La Sicilia normanna? Una splendida cassaforte invidiata dai grandi della terra e poi razziata senza misericordia soprattutto dagli Svevi, a cominciare dal leggendario Federico II. Parola di Pasquale Hamel, che nel suo saggio “L’invenzione del regno: dalla conquista normanna alla fondazione del Regnum Siciliae” distrugge una sfilza di luoghi comuni sulla presenza araba in Sicilia e sulla continuità fra regno normanno e dominazione sveva.
Il risultato è una lettura scientifica assolutamente nuova di quel periodo. Fondata su fonti originali, al di là della storiografia corrente spesso imbevuta di pregiudizi ideologici, e consegnata al lettore attraverso una prosa facile e asciutta.

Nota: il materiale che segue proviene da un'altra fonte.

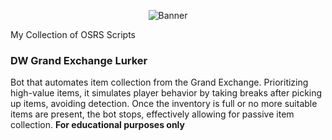 <p align="center">
  <img src="https://github-production-user-asset-6210df.s3.amazonaws.com/32779308/255342399-58bca696-a25e-457b-bf94-2864dc46dedb.jpg" alt="Banner"/>
</p>

My Collection of OSRS Scripts

### DW Grand Exchange Lurker
  
Bot that automates item collection from the Grand Exchange. Prioritizing high-value items, it simulates player behavior by taking breaks after picking up items, avoiding detection. Once the inventory is full or no more suitable items are present, the bot stops, effectively allowing for passive item collection.
**For educational purposes only**
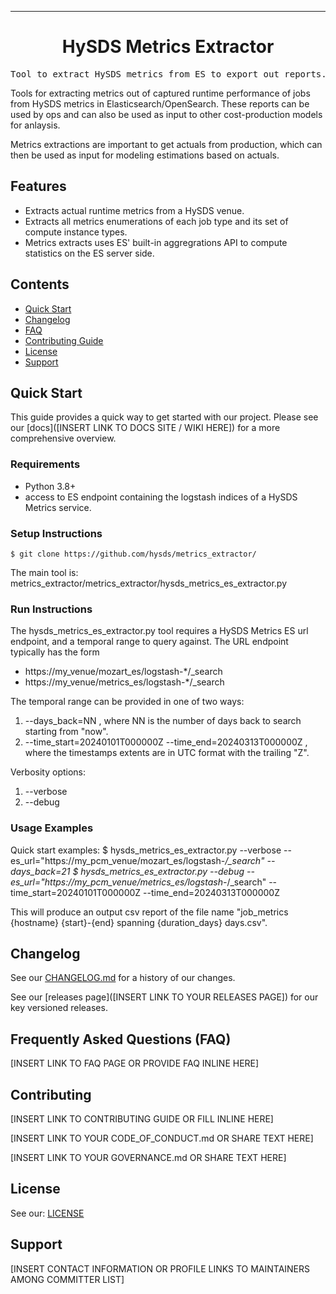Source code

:<!-- Header block for project -->
<hr>

<div align="center">

<!-- ☝️ Replace with your logo (if applicable) via ![](https://uri-to-your-logo-image) ☝️ -->
<!-- ☝️ If you see logo rendering errors, make sure you're not using indentation, or try an HTML IMG tag -->

<h1 align="center">HySDS Metrics Extractor</h1>
<!-- ☝️ Replace with your repo name ☝️ -->

</div>

<pre align="center">Tool to extract HySDS metrics from ES to export out reports.</pre>
<!-- ☝️ Replace with a single sentence describing the purpose of your repo / proj ☝️ -->

<!-- Header block for project -->

Tools for extracting metrics out of captured runtime performance of jobs from HySDS metrics in Elasticsearch/OpenSearch. These reports can be used by ops and can also be used as input to other cost-production models for anlaysis.
<!-- ☝️ Replace with a more detailed description of your repository, including why it was made and whom its intended for.  ☝️ -->

Metrics extractions are important to get actuals from production, which can then be used as input for modeling estimations based on actuals.
<!-- example links>
[Website]([INSERT WEBSITE LINK HERE]) | [Docs/Wiki]([INSERT DOCS/WIKI SITE LINK HERE]) | [Discussion Board]([INSERT DISCUSSION BOARD LINK HERE]) | [Issue Tracker]([INSERT ISSUE TRACKER LINK HERE])
-->

## Features

* Extracts actual runtime metrics from a HySDS venue.
* Extracts all metrics enumerations of each job type and its set of compute instance types.
* Metrics extracts uses ES' built-in aggregrations API to compute statistics on the ES server side.

<!-- ☝️ Replace with a bullet-point list of your features ☝️ -->

## Contents

* [Quick Start](#quick-start)
* [Changelog](#changelog)
* [FAQ](#frequently-asked-questions-faq)
* [Contributing Guide](#contributing)
* [License](#license)
* [Support](#support)

## Quick Start

This guide provides a quick way to get started with our project. Please see our [docs]([INSERT LINK TO DOCS SITE / WIKI HERE]) for a more comprehensive overview.

### Requirements

* Python 3.8+
* access to ES endpoint containing the logstash indices of a HySDS Metrics service.
  
<!-- ☝️ Replace with a numbered list of your requirements, including hardware if applicable ☝️ -->

### Setup Instructions

    $ git clone https://github.com/hysds/metrics_extractor/

The main tool is:
    metrics_extractor/metrics_extractor/hysds_metrics_es_extractor.py

<!-- ☝️ Replace with a numbered list of how to set up your software prior to running ☝️ -->

### Run Instructions

The hysds_metrics_es_extractor.py tool requires a HySDS Metrics ES url endpoint, and a temporal range to query against.
The URL endpoint typically has the form
- https://my_venue/mozart_es/logstash-*/_search
- https://my_venue/metrics_es/logstash-*/_search

The temporal range can be provided in one of two ways:
1. --days_back=NN , where NN is the number of days back to search starting from "now".
2. --time_start=20240101T000000Z --time_end=20240313T000000Z , where the timestamps extents are in UTC format with the trailing "Z".

Verbosity options:
1. --verbose
2. --debug

<!-- ☝️ Replace with a numbered list of your run instructions, including expected results ☝️ -->

### Usage Examples

Quick start examples:
    $ hysds_metrics_es_extractor.py --verbose --es_url="https://my_pcm_venue/mozart_es/logstash-*/_search" --days_back=21
    $ hysds_metrics_es_extractor.py --debug --es_url="https://my_pcm_venue/metrics_es/logstash-*/_search"  --time_start=20240101T000000Z --time_end=20240313T000000Z

This will produce an output csv report of the file name "job_metrics {hostname} {start}-{end} spanning {duration_days} days.csv".

<!-- ☝️ Replace with a list of your usage examples, including screenshots if possible, and link to external documentation for details ☝️ -->

## Changelog

See our [CHANGELOG.md](CHANGELOG.md) for a history of our changes.

See our [releases page]([INSERT LINK TO YOUR RELEASES PAGE]) for our key versioned releases.

<!-- ☝️ Replace with links to your changelog and releases page ☝️ -->

## Frequently Asked Questions (FAQ)

[INSERT LINK TO FAQ PAGE OR PROVIDE FAQ INLINE HERE]
<!-- example link to FAQ PAGE>
Questions about our project? Please see our: [FAQ]([INSERT LINK TO FAQ / DISCUSSION BOARD])
-->

<!-- example FAQ inline format>
1. Question 1
   - Answer to question 1
2. Question 2
   - Answer to question 2
-->

<!-- example FAQ inline with no questions yet>
No questions yet. Propose a question to be added here by reaching out to our contributors! See support section below.
-->

<!-- ☝️ Replace with a list of frequently asked questions from your project, or post a link to your FAQ on a discussion board ☝️ -->

## Contributing

[INSERT LINK TO CONTRIBUTING GUIDE OR FILL INLINE HERE]
<!-- example link to CONTRIBUTING.md>
Interested in contributing to our project? Please see our: [CONTRIBUTING.md](CONTRIBUTING.md)
-->

<!-- example inline contributing guide>
1. Create an GitHub issue ticket describing what changes you need (e.g. issue-1)
2. [Fork]([INSERT LINK TO YOUR REPO FORK PAGE HERE, e.g. https://github.com/my_org/my_repo/fork]) this repo
3. Make your modifications in your own fork
4. Make a pull-request in this repo with the code in your fork and tag the repo owner / largest contributor as a reviewer

**Working on your first pull request?** See guide: [How to Contribute to an Open Source Project on GitHub](https://kcd.im/pull-request)
-->

[INSERT LINK TO YOUR CODE_OF_CONDUCT.md OR SHARE TEXT HERE]
<!-- example link to CODE_OF_CONDUCT.md>
For guidance on how to interact with our team, please see our code of conduct located at: [CODE_OF_CONDUCT.md](CODE_OF_CONDUCT.md)
-->

<!-- ☝️ Replace with a text describing how people may contribute to your project, or link to your contribution guide directly ☝️ -->

[INSERT LINK TO YOUR GOVERNANCE.md OR SHARE TEXT HERE]
<!-- example link to GOVERNANCE.md>
For guidance on our governance approach, including decision-making process and our various roles, please see our governance model at: [GOVERNANCE.md](GOVERNANCE.md)
-->

## License

See our: [LICENSE](LICENSE)
<!-- ☝️ Replace with the text of your copyright and license, or directly link to your license file ☝️ -->

## Support

[INSERT CONTACT INFORMATION OR PROFILE LINKS TO MAINTAINERS AMONG COMMITTER LIST]

<!-- example list of contacts>
Key points of contact are: [@github-user-1]([INSERT LINK TO GITHUB PROFILE]) [@github-user-2]([INSERT LINK TO GITHUB PROFILE])
-->

<!-- ☝️ Replace with the key individuals who should be contacted for questions ☝️ -->
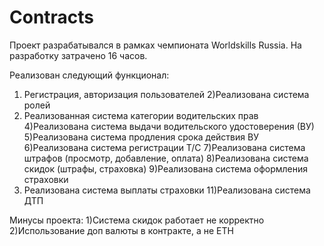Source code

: # Contracts
Проект разрабатывался в рамках чемпионата Worldskills Russia. На разработку затрачено 16 часов. 

Реализован следующий функционал:
1) Регистрация, авторизация пользователей 
2)Реализована система ролей 
3) Реализованная система категории водительских прав 
4)Реализована система выдачи водительского удостоверения (ВУ)
5)Реализована система продления срока действия ВУ
6)Реализована система регистрации Т/С
7)Реализована система штрафов (просмотр, добавление, оплата)
8)Реализована система скидок (штрафы, страховка)
9)Реализована система оформления страховки
10) Реализована система выплаты страховки 
11)Реализована система ДТП

Минусы проекта:
1)Система скидок работает не корректно 
2)Использование доп валюты в контракте, а не ETH
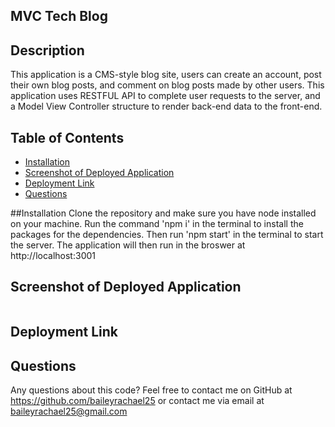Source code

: ## MVC Tech Blog

## Description
This application is a CMS-style blog site, users can create an account, post their own blog posts, and comment on blog posts made by other users.
This application uses RESTFUL API to complete user requests to the server, and a Model View Controller structure to render back-end data to the front-end.

## Table of Contents
- [Installation](#install)
- [Screenshot of Deployed Application](#deployed)
- [Deployment Link](#deployment)
- [Questions](#questions)

##Installation
Clone the repository and make sure you have node installed on your machine.
Run the command 'npm i' in the terminal to install the packages for the dependencies.
Then run 'npm start' in the terminal to start the server.
The application will then run in the broswer at http://localhost:3001

## Screenshot of Deployed Application
<img src="">

## Deployment Link

## Questions
Any questions about this code? Feel free to contact me on GitHub at https://github.com/baileyrachael25 or contact me via email at baileyrachael25@gmail.com
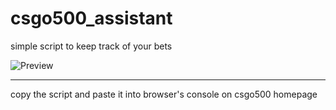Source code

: # csgo500_assistant
simple script to keep track of your bets

![Preview](http://i.imgur.com/bwqcfEv.png)

****
copy the script and paste it into browser's console on csgo500 homepage
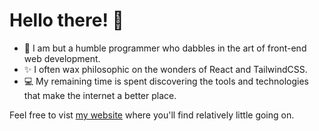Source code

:# Hello there! 🚀

- 🧙 I am but a humble programmer who dabbles in the art of front-end web development.
- ✨ I often wax philosophic on the wonders of React and TailwindCSS.
- 💻 My remaining time is spent discovering the tools and technologies that make the internet a better place.

Feel free to vist [my website](https://sizwe.vercel.app/) where you'll find relatively little going on.
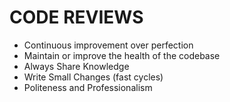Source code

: # CODE REVIEWS

* Continuous improvement over perfection
* Maintain or improve the health of the codebase
* Always Share Knowledge
* Write Small Changes (fast cycles)
* Politeness and Professionalism
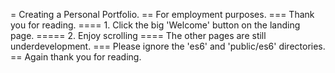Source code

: = Creating a Personal Portfolio.
== For employment purposes.
=== Thank you for reading.
==== 1. Click the big 'Welcome' button on the landing page.
===== 2. Enjoy scrolling
==== The other pages are still underdevelopment.
=== Please ignore the 'es6' and 'public/es6' directories.
== Again thank you for reading.

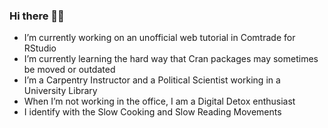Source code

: ### Hi there 👋👋

- I’m currently working on an unofficial web tutorial in Comtrade for RStudio
- I’m currently learning the hard way that Cran packages may sometimes be moved or outdated
- I’m a Carpentry Instructor and a Political Scientist working in a University Library
- When I’m not working in the office, I am a Digital Detox enthusiast
- I identify with the Slow Cooking and Slow Reading Movements
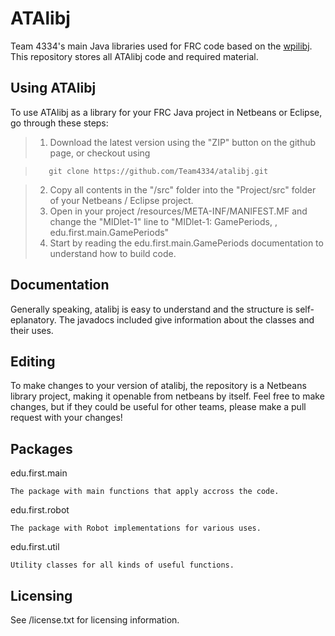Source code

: # ATAlibj

Team 4334's main Java libraries used for FRC code based on the [wpilibj](http://firstforge.wpi.edu/sf/projects/wpilib).
This repository stores all ATAlibj code and required material.

## Using ATAlibj

To use ATAlibj as a library for your FRC Java project in Netbeans or Eclipse, go through these steps:
> 1.  Download the latest version using the "ZIP" button on the github page, or checkout using

>        git clone https://github.com/Team4334/atalibj.git

> 2.  Copy all contents in the "/src" folder into the "Project/src" folder of your Netbeans / Eclipse project.
> 3.  Open in your project /resources/META-INF/MANIFEST.MF and change the "MIDlet-1" line to "MIDlet-1: GamePeriods, , edu.first.main.GamePeriods"
> 4.  Start by reading the edu.first.main.GamePeriods documentation to understand how to build code.

## Documentation

Generally speaking, atalibj is easy to understand and the structure is self-eplanatory. The javadocs included give information about the classes and their uses.

## Editing

To make changes to your version of atalibj, the repository is a Netbeans library project, making it openable from netbeans by itself. Feel free to make changes, but if they could be useful for other teams, please make a pull request with your changes!

## Packages
  edu.first.main

    The package with main functions that apply accross the code.

  edu.first.robot

    The package with Robot implementations for various uses.

  edu.first.util

    Utility classes for all kinds of useful functions.

## Licensing

See /license.txt for licensing information.
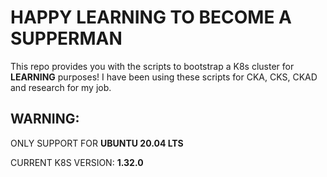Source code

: # HAPPY LEARNING TO BECOME A SUPPERMAN
This repo provides you with the scripts to bootstrap a K8s cluster for **LEARNING** purposes! 
I have been using these scripts for CKA, CKS, CKAD and research for my job.
## WARNING:
ONLY SUPPORT FOR **UBUNTU 20.04 LTS**

CURRENT K8S VERSION: **1.32.0**
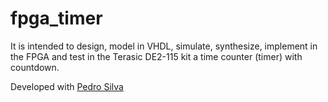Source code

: # fpga_timer
It is intended to design, model in VHDL, simulate, synthesize, implement in the FPGA and test in the Terasic DE2-115 kit a time counter (timer) with countdown.

Developed with [Pedro Silva](https://github.com/pedromsilva99)
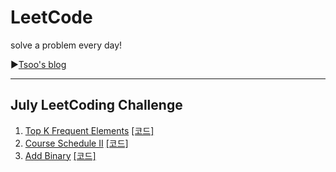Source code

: # LeetCode

solve a problem every day!

▶[Tsoo's blog](https://tsoo1014.tistory.com)

- - -

## July LeetCoding Challenge

1. [Top K Frequent Elements](https://tsoo1014.tistory.com/13?category=931909) [[코드]](https://github.com/taesu-park/LeetCode/tree/master/JulyLeetCodingChallenge/July_ex01.py)
2. [Course Schedule II](https://tsoo1014.tistory.com/15?category=931909) [[코드]](https://github.com/taesu-park/LeetCode/tree/master/JulyLeetCodingChallenge/July_ex02.py)
3. [Add Binary](https://tsoo1014.tistory.com/17?category=931909) [[코드]](https://github.com/taesu-park/LeetCode/tree/master/JulyLeetCodingChallenge/July_ex03.py)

La conquista normanna della Sicilia comincia nel 1061: Ruggero, l’ultimo della nidiata di figli generati da Tancredi di Altavilla, sbarca in una spiaggia nei pressi di Messina per tentare di impossessarsi dell’isola secondo le disposizioni di suo fratello Roberto il Guiscardo. Non mancano fin dall’inizio insuccessi e delusioni. Ma la guerra santa è cominciata. E dopo trent’anni si conclude con il trionfo dei Normanni e, in particolare, di Ruggero d’Altavilla gran conte di Sicilia. Una vera “crociata”, per dirla con Rosario Gregorio, che travolge a poco a poco i musulmani di Sicilia grazie alla superiore tecnica militare dei cavalieri di Roberto e Ruggero. Così - tra “tensioni, scaramucce e matrimoni”, “eroismi e tradimenti”, “lutti e alleanze” (sono tutti nomi dati da Hamel ai capitoli della prima parte del libro) -  si arriva alla tanto agognata fondazione del regno.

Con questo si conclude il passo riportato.